_Description of the task:_
Please print the entries below exactly, from the line with "30-39 & Strong\\" through the line with "The seaborn library", including both of those lines and leaving out all others.

_Available data:_
##########

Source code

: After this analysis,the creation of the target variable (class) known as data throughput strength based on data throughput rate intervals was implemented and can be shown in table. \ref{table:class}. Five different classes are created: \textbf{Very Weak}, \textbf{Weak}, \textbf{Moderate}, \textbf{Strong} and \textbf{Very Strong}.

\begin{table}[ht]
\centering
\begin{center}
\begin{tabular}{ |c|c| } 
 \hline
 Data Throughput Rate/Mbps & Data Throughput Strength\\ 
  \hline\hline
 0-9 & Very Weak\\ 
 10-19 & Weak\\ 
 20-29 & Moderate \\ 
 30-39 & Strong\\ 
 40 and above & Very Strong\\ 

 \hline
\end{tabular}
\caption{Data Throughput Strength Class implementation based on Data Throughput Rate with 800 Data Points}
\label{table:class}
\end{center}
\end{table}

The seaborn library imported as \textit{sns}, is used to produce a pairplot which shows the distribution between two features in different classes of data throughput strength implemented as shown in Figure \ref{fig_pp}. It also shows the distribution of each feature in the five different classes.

##########

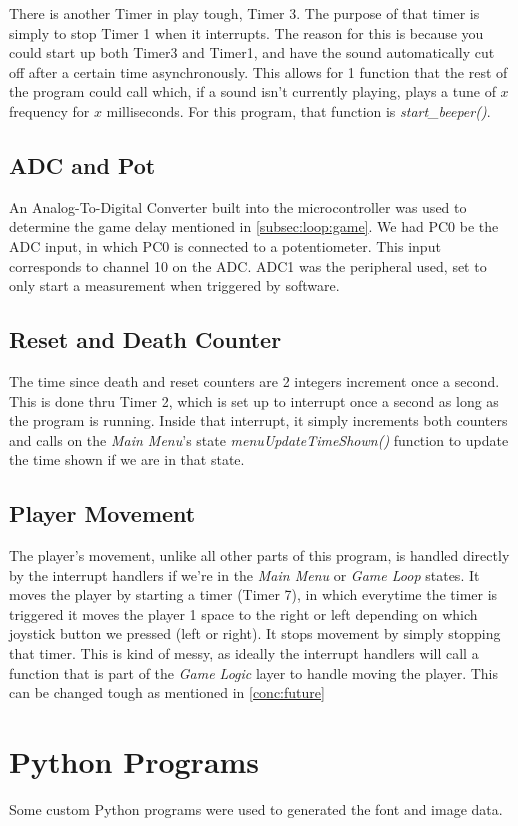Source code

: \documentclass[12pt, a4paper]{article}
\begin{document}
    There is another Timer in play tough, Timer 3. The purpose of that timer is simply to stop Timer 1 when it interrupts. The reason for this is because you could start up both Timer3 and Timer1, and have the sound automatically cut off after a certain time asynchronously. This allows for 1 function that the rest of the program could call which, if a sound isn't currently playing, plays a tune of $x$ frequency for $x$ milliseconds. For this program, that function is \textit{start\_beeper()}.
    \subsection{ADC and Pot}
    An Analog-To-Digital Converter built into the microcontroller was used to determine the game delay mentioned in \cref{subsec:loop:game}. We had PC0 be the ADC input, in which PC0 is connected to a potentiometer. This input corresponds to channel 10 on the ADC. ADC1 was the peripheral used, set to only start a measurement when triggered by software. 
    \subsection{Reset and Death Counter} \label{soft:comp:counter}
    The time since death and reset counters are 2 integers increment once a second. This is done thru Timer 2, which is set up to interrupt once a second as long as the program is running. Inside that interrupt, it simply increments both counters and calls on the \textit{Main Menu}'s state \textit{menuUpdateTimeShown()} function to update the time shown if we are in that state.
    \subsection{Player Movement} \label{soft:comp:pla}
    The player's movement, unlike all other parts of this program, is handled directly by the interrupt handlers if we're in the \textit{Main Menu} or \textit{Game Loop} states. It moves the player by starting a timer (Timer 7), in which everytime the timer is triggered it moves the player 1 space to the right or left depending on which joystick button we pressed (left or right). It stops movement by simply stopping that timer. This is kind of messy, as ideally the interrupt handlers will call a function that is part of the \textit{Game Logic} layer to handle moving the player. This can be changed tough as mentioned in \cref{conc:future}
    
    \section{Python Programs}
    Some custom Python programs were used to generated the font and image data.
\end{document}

##########

_Completed task:_
 30-39 & Strong\\ 
 40 and above & Very Strong\\ 

 \hline
\end{tabular}
\caption{Data Throughput Strength Class implementation based on Data Throughput Rate with 800 Data Points}
\label{table:class}
\end{center}
\end{table}

The seaborn library imported as \textit{sns}, is used to produce a pairplot which shows the distribution between two features in different classes of data throughput strength implemented as shown in Figure \ref{fig_pp}. It also shows the distribution of each feature in the five different classes.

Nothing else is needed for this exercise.